Off Street Parking

November 12th, 2014 by James Goudie KC

In Isle of Wight Council and Others v HMRC [2014] UKUT 446 (TCC) the Upper Tribunal held that the First-tier Tribunal had been entitled to find that local authorities were not entitled to recover VAT included in supplies of off-street carparking pursuant to the Road Traffic Regulation Act 1984, Sections 32, 35 and 122.  Non- taxation would lead to the risk of significant distortions of competition in the off-street car parking market and the provision of outsourcing.  Local authorities were not entitled to be treated as a non-taxable person.

Proudman J accepted (para 54) that “the RTRA as a whole is not a revenue-raising measure”; that, although the cases of Cran, Djanogly and Attfield relate to on-street parking, they were applicable in that respect to off-street parking; that it is legitimate for a local authority to structure its car parking prices so as to discourage parking in some places and encourage it in others; that it is likewise legitimate to use surplus revenue generated from some car parks to make up a  shortfall in revenue from car parks which, whether for policy reasons or otherwise, are run at a loss, or where parking is free of charge; and that there is no requirement that income and expenditure be balanced on a car park by car park basis.

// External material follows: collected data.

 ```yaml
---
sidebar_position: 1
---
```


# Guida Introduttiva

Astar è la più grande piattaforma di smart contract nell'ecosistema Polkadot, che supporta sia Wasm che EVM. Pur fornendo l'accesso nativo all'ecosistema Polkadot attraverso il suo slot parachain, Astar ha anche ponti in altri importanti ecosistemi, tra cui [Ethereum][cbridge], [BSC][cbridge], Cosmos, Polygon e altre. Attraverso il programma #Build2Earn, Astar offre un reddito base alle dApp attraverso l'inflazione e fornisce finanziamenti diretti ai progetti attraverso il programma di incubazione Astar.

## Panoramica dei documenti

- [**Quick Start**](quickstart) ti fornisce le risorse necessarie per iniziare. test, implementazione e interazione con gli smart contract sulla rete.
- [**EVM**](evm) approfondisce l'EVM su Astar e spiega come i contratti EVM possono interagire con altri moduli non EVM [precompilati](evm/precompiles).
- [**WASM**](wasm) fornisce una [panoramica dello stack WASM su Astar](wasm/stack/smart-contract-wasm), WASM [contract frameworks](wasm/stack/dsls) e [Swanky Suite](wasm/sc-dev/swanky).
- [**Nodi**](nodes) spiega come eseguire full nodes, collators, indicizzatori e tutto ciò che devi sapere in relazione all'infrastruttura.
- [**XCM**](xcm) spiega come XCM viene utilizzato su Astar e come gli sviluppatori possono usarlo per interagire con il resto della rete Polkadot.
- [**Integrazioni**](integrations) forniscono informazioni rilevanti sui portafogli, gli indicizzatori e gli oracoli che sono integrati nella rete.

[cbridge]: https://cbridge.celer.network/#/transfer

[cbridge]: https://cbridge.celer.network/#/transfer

Proudman J said that it must follow, if the RTRA is not a fiscal measure, that “overall, and perhaps taking one year with another”, the cost to the local authority of meeting its statutory obligation of providing sufficient off-street parking and the revenue generated from the activity must be “broadly equal”.  The “deliberate making” of a profit would take the activity into the realm of “trading”.